Two-thirds of U.S. homes have electric ovens; one-third have gas-fueled ovens. However, in recent years the popularity of gas ovens and stoves has grown. In 2000 electric ovens and stoves represented 74 percent of new unit shipments, gas units 26 percent. By 2005 gas ovens and stoves had gained ground. According to the U.S. Census Bureau's Current Industrial Report series, gas ovens and ranges represented 35 percent of new units shipped, 9 percentage points more than they did just five years earlier. Since ovens and stoves are durable goods, the dominance of electric ovens and stoves in the home will continue for some time to come, despite the growing popularity of natural gas appliances.

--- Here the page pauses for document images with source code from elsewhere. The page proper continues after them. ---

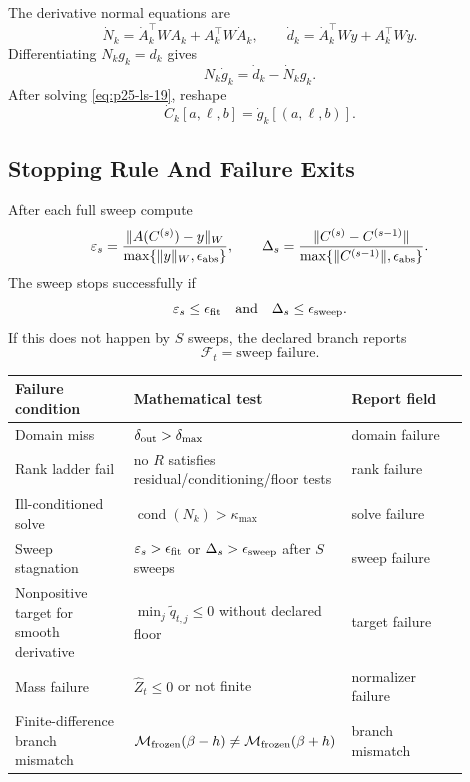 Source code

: \documentclass[11pt]{article}
\numberwithin{equation}{section}
\begin{document}
The derivative normal equations are
\begin{equation}
    \dot N_k
    =
    \dot A_k^\top W A_k+A_k^\top W\dot A_k,
    \qquad
    \dot d_k
    =
    \dot A_k^\top W y+A_k^\top W\dot y.
    \label{eq:p25-ls-18}
\end{equation}
Differentiating \(N_kg_k=d_k\) gives
\begin{equation}
    N_k\dot g_k=\dot d_k-\dot N_k g_k.
    \label{eq:p25-ls-19}
\end{equation}
After solving \eqref{eq:p25-ls-19}, reshape
\begin{equation}
    \dot C_k[a,\ell,b]=\dot g_k[(a,\ell,b)].
    \label{eq:p25-ls-20}
\end{equation}

\subsection{Stopping Rule And Failure Exits}

After each full sweep compute
\begin{equation}
    \varepsilon_s
    =
    \frac{\|A(C^{(s)})-y\|_W}{\max\{\|y\|_W,\epsilon_{\rm abs}\}},
    \qquad
    \Delta_s
    =
    \frac{\|C^{(s)}-C^{(s-1)}\|}{\max\{\|C^{(s-1)}\|,\epsilon_{\rm abs}\}}.
    \label{eq:p25-ls-21}
\end{equation}
The sweep stops successfully if
\begin{equation}
    \varepsilon_s\le\epsilon_{\rm fit}
    \quad\text{and}\quad
    \Delta_s\le\epsilon_{\rm sweep}.
    \label{eq:p25-ls-22}
\end{equation}
If this does not happen by \(S\) sweeps, the declared branch reports
\begin{equation}
    \mathcal F_t=\text{sweep failure}.
    \label{eq:p25-ls-23}
\end{equation}

\begin{center}
\begin{tabular}{p{0.28\linewidth}p{0.34\linewidth}p{0.28\linewidth}}
\toprule
Failure condition & Mathematical test & Report field\\
\midrule
Domain miss &
\(\delta_{\rm out}>\delta_{\max}\) &
domain failure\\
Rank ladder fail &
no \(R\) satisfies residual/conditioning/floor tests &
rank failure\\
Ill-conditioned solve &
\(\operatorname{cond}(N_k)>\kappa_{\max}\) &
solve failure\\
Sweep stagnation &
\(\varepsilon_s>\epsilon_{\rm fit}\) or \(\Delta_s>\epsilon_{\rm sweep}\) after \(S\) sweeps &
sweep failure\\
Nonpositive target for smooth derivative &
\(\min_j\widetilde q_{t,j}\le0\) without declared floor &
target failure\\
Mass failure &
\(\widehat Z_t\le0\) or not finite &
normalizer failure\\
Finite-difference branch mismatch &
\(\mathcal M_{\rm frozen}(\beta-h)\ne\mathcal M_{\rm frozen}(\beta+h)\) &
branch mismatch\\
\bottomrule
\end{tabular}
\end{center}
\end{document}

The value of all shipments of cooking appliances is provided in a U.S. Census Bureau report titled Current Industrial Reports. Shipments of electric ranges, ovens, stoves, surface cooking units and parts in the United States in 2005 were valued at $2.555 billion, up 18 percent from the domestic shipments seen in 2000. Gas cooking appliances saw an even more dramatic rise of 78 percent during the period 2000 to 2005. Domestic shipments of gas ranges, ovens, stoves, surface cooking units and parts totaled $780 million in 2000 and by 2005 they reached a total value of $1.39 billion. Together, domestic shipments of electric and gas cooking appliances and parts in 2005 were valued at $3.945 billion.
However, those figures are only part of the picture. Imported appliances represent an important portion of the cooking appliance market in the United States; they accounted for one-third of the total value of shipments. Imported electric and gas ranges, ovens, stoves, and surface cooking units and parts in 2005 were valued at $2.1 billion. The total value of all domestically produced and imported appliances shipped during 2005 was $6.043 billion of which $425.6 million were exported.

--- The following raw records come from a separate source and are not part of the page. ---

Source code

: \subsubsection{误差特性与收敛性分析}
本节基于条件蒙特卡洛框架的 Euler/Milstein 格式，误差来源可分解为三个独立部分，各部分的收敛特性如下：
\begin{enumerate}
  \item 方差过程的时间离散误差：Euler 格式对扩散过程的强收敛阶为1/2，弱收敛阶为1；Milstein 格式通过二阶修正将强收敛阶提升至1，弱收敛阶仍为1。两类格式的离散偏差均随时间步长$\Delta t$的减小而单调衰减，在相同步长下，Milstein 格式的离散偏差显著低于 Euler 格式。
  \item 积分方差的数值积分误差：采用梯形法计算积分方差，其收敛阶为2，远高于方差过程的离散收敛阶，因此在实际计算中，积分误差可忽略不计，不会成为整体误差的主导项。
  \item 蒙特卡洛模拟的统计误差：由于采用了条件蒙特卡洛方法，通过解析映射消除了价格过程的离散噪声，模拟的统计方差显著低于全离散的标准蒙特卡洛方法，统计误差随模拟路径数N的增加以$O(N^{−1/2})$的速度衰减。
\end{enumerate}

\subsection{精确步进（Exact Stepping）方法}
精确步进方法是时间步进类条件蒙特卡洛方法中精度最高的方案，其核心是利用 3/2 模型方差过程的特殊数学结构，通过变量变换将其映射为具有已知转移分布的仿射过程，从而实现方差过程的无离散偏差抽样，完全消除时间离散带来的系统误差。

Household cooking appliance sales rise and fall in tandem with the housing market. As durable goods, these appliances are used for an average of 16 to 18 years making them the category of major household appliance with the longest life. The strength of the new home construction market has an obvious impact on the sale of this category. Existing homes also drive sales of cooking appliances. The U.S. housing boom of 2002 through 2005 helped make this a period of high sales for cooking appliance manufacturers.
Low interest rates were one of the major factors fueling the housing market. Record low 30-year conventional mortgage rates in 2003 resulted in increased housing starts. The attractive interest rates also encouraged a great number of people to refinance their homes; such families often take on additional mortgage debt to remodel. Kitchens, great rooms, and kitchen/family room combinations were a particularly popular target for face-lifts.
The housing market began to cool in 2006 with housing starts falling and inventories of existing housing stock on the market rising sharply. This slowdown is likely to have an impact on the household appliance sector in the near term. Rebuilding needs in the Gulf Coast region after the heavy destruction caused by Hurricanes Katrina and Rita in the summer of 2005 are expected to keep the demand for household appliances from dropping during 2006.
In fact, the Association of Home Appliance Manufacturers (AHAM) projects continued growth in the sector through 2006. Between 8.5 and 10 million ovens and stoves are sold in the United States each year, according to AHAM. The projections for 2006 unit sales in the U.S. foresee the sale of 6.24 million electric appliances and 3.92 million gas units for a total of 10.15 million units.
KEY PRODUCERS/MANUFACTURERS
The U.S. cooking appliance industry is mature; it has seen a great deal of consolidation during the close of the twentieth century and the first years of the twenty-first century. The names of many now defunct oven and stove manufacturers of the past live on today as brand names marketed by a shrinking number of appliance manufacturers. Names like Amana, Tappan, and Thermador are examples of brand names that have outlasted the companies that created them.
In 2005 the leading names in cooking appliance manufacturing in the United States were General Electric, Whirlpool Corporation, Maytag Corporation, Electrolux, and Peerless Premier Appliance Company, in that order. General Electric was the leader in shipments of both electric and gas ranges. Whirlpool shipped the second highest number of electric ranges and Electrolux shipped the second highest number of gas ranges in 2005.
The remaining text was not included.